*Questions Whether Former Legislators Had Standing to Sue, Says “Mere Civic Concern Does Not Translate into Locus Standi”

Senior Advocate of Nigeria, Dr Monday Onyekachi Ubani, SAN, has questioned whether the Federal High Court judgment ordering the Independent National Electoral Commission (INEC) to deregister the African Democratic Congress (ADC), Action Alliance (AA), Action People’s Party (APP), Accord Party, and Zenith Labour Party (ZLP) has gone beyond the position established by the Supreme Court on INEC’s deregistration powers, warning that the ruling raises fundamental unresolved questions about locus standi, the nature of INEC’s constitutional duty, and whether courts can compel a constitutionally independent body to exercise its discretion in a particular direction at the instance of third-party litigants.

In a detailed legal analysis titled “Deregistration of Political Parties: Has the Court Gone Beyond the Supreme Court’s Position?”, Ubani argued that while the Supreme Court has affirmed INEC’s constitutional competence to deregister non-performing political parties, the apex court did not convert that competence into “an automatically enforceable duty at the instance of any interested person regardless of standing or prior administrative determination.”
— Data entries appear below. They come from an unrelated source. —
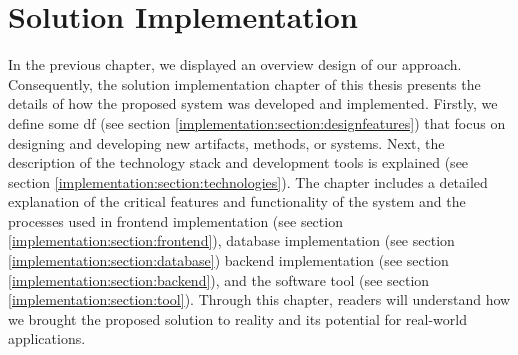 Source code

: 
\chapter{Solution Implementation}

\ifpdf
    \graphicspath{{Chapters/Implementation/Figs/}{Chapters/Implementation/Figs/}{Chapters/Implementation/Figs/}}
\else
    \graphicspath{{Chapters/Implementation/Figs/}{Chapters/Implementation/Figs/}}
\fi
In the previous chapter, we displayed an overview design of our approach.
Consequently, the solution implementation chapter of this thesis presents the details of how the proposed system was developed and implemented.
Firstly, we define some \ac{df} (see section \ref{implementation:section:designfeatures}) that focus on designing and developing new artifacts, methods, or systems.
Next, the description of the technology stack and development tools is explained (see section \ref{implementation:section:technologies}).
The chapter includes a detailed explanation of the critical features and functionality of the system and the processes used in frontend implementation (see section \ref{implementation:section:frontend}), database implementation (see section \ref{implementation:section:database}) backend implementation (see section \ref{implementation:section:backend}), and the software tool (see section \ref{implementation:section:tool}).
Through this chapter, readers will understand how we brought the proposed solution to reality and its potential for real-world applications.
The analysis invites appellate courts, including the Supreme Court, to clarify what Ubani identified as three interrelated constitutional questions that the Federal High Court’s judgment has brought into sharp focus but which remain far from settled.

Ubani opened by observing that Nigeria “appears to be a country of one day, two troubles,” noting that before citizens recover from one national challenge, another quickly takes its place, “creating a cycle of uncertainty that continually tests the resilience of the people and the institutions of government.”

The judgment by Justice Peter Lifu of the Federal High Court, Abuja, delivered on Monday, June 15, 2026, in Suit No. FHC/ABJ/CS/2637/2026 brought by the Incorporated Trustees of the National Forum of Former Legislators, ordered INEC to deregister the five parties for allegedly failing to meet the performance benchmarks prescribed by Section 225A of the 1999 Constitution (as amended).

Ubani provided a careful distinction between what the Supreme Court decided in National Unity Party (NUP) & Anor v. INEC and what it did not decide.

In those cases arising from INEC’s 2020 deregistration exercise, the apex court upheld the constitutionality of Section 225A and affirmed INEC’s authority to deregister political parties that failed to satisfy constitutionally prescribed performance thresholds.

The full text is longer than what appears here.